-------- Task inputs
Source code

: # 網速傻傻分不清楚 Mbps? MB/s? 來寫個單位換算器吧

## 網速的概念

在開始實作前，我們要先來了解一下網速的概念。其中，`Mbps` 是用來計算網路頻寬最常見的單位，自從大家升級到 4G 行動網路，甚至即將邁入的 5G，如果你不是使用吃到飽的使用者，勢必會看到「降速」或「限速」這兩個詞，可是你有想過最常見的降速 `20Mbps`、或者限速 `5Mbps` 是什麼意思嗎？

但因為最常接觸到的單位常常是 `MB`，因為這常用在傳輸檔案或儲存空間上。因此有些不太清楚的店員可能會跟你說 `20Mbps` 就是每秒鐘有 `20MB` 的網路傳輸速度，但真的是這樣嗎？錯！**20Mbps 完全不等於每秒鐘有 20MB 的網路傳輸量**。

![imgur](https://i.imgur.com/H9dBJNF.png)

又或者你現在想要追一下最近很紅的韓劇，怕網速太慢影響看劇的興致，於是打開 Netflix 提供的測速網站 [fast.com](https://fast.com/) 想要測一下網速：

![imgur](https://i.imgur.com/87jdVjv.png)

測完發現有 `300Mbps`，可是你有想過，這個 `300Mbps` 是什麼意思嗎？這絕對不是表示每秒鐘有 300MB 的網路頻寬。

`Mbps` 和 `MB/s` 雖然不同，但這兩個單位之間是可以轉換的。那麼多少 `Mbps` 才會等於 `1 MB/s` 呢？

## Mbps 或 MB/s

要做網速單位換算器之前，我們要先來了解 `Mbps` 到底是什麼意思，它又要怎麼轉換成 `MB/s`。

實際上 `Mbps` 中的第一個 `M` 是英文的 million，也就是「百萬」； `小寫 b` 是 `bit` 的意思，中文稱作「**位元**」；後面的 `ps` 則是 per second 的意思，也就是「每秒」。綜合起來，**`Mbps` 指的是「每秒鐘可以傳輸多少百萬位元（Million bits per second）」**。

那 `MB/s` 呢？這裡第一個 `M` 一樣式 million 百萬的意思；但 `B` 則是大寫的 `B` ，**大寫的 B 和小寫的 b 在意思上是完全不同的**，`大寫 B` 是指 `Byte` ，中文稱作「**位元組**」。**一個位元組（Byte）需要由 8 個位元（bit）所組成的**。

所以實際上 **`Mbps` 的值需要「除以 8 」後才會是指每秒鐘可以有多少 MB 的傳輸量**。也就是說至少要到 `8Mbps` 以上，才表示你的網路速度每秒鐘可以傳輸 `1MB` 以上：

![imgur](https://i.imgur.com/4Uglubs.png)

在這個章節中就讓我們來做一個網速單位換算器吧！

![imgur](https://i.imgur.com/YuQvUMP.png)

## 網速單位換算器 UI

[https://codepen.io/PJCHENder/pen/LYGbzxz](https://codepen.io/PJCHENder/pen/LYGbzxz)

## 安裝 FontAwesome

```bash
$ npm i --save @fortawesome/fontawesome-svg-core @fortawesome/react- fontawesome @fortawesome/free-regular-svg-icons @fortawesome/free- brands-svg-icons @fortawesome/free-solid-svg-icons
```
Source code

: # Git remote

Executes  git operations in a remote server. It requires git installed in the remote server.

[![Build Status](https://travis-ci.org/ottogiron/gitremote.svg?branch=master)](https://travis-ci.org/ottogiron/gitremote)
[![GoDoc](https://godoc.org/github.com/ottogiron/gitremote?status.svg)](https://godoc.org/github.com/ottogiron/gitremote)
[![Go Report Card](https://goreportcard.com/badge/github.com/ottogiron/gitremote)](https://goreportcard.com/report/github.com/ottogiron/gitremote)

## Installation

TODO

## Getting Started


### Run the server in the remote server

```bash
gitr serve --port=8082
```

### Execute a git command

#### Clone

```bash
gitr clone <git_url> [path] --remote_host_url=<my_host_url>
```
----------------
The task requires each record above to be restated exactly.

Source code

: # 網速傻傻分不清楚 Mbps? MB/s? 來寫個單位換算器吧

## 網速的概念

在開始實作前，我們要先來了解一下網速的概念。其中，`Mbps` 是用來計算網路頻寬最常見的單位，自從大家升級到 4G 行動網路，甚至即將邁入的 5G，如果你不是使用吃到飽的使用者，勢必會看到「降速」或「限速」這兩個詞，可是你有想過最常見的降速 `20Mbps`、或者限速 `5Mbps` 是什麼意思嗎？

但因為最常接觸到的單位常常是 `MB`，因為這常用在傳輸檔案或儲存空間上。因此有些不太清楚的店員可能會跟你說 `20Mbps` 就是每秒鐘有 `20MB` 的網路傳輸速度，但真的是這樣嗎？錯！**20Mbps 完全不等於每秒鐘有 20MB 的網路傳輸量**。

![imgur](https://i.imgur.com/H9dBJNF.png)

又或者你現在想要追一下最近很紅的韓劇，怕網速太慢影響看劇的興致，於是打開 Netflix 提供的測速網站 [fast.com](https://fast.com/) 想要測一下網速：

![imgur](https://i.imgur.com/87jdVjv.png)

測完發現有 `300Mbps`，可是你有想過，這個 `300Mbps` 是什麼意思嗎？這絕對不是表示每秒鐘有 300MB 的網路頻寬。

`Mbps` 和 `MB/s` 雖然不同，但這兩個單位之間是可以轉換的。那麼多少 `Mbps` 才會等於 `1 MB/s` 呢？

## Mbps 或 MB/s

要做網速單位換算器之前，我們要先來了解 `Mbps` 到底是什麼意思，它又要怎麼轉換成 `MB/s`。

實際上 `Mbps` 中的第一個 `M` 是英文的 million，也就是「百萬」； `小寫 b` 是 `bit` 的意思，中文稱作「**位元**」；後面的 `ps` 則是 per second 的意思，也就是「每秒」。綜合起來，**`Mbps` 指的是「每秒鐘可以傳輸多少百萬位元（Million bits per second）」**。

那 `MB/s` 呢？這裡第一個 `M` 一樣式 million 百萬的意思；但 `B` 則是大寫的 `B` ，**大寫的 B 和小寫的 b 在意思上是完全不同的**，`大寫 B` 是指 `Byte` ，中文稱作「**位元組**」。**一個位元組（Byte）需要由 8 個位元（bit）所組成的**。

所以實際上 **`Mbps` 的值需要「除以 8 」後才會是指每秒鐘可以有多少 MB 的傳輸量**。也就是說至少要到 `8Mbps` 以上，才表示你的網路速度每秒鐘可以傳輸 `1MB` 以上：

![imgur](https://i.imgur.com/4Uglubs.png)

在這個章節中就讓我們來做一個網速單位換算器吧！

![imgur](https://i.imgur.com/YuQvUMP.png)

## 網速單位換算器 UI

[https://codepen.io/PJCHENder/pen/LYGbzxz](https://codepen.io/PJCHENder/pen/LYGbzxz)

## 安裝 FontAwesome

```bash
$ npm i --save @fortawesome/fontawesome-svg-core @fortawesome/react- fontawesome @fortawesome/free-regular-svg-icons @fortawesome/free- brands-svg-icons @fortawesome/free-solid-svg-icons
```
Source code

: # Git remote

Executes  git operations in a remote server. It requires git installed in the remote server.

[![Build Status](https://travis-ci.org/ottogiron/gitremote.svg?branch=master)](https://travis-ci.org/ottogiron/gitremote)
[![GoDoc](https://godoc.org/github.com/ottogiron/gitremote?status.svg)](https://godoc.org/github.com/ottogiron/gitremote)
[![Go Report Card](https://goreportcard.com/badge/github.com/ottogiron/gitremote)](https://goreportcard.com/report/github.com/ottogiron/gitremote)

## Installation

TODO

## Getting Started


### Run the server in the remote server

```bash
gitr serve --port=8082
```

### Execute a git command

#### Clone

```bash
gitr clone <git_url> [path] --remote_host_url=<my_host_url>
```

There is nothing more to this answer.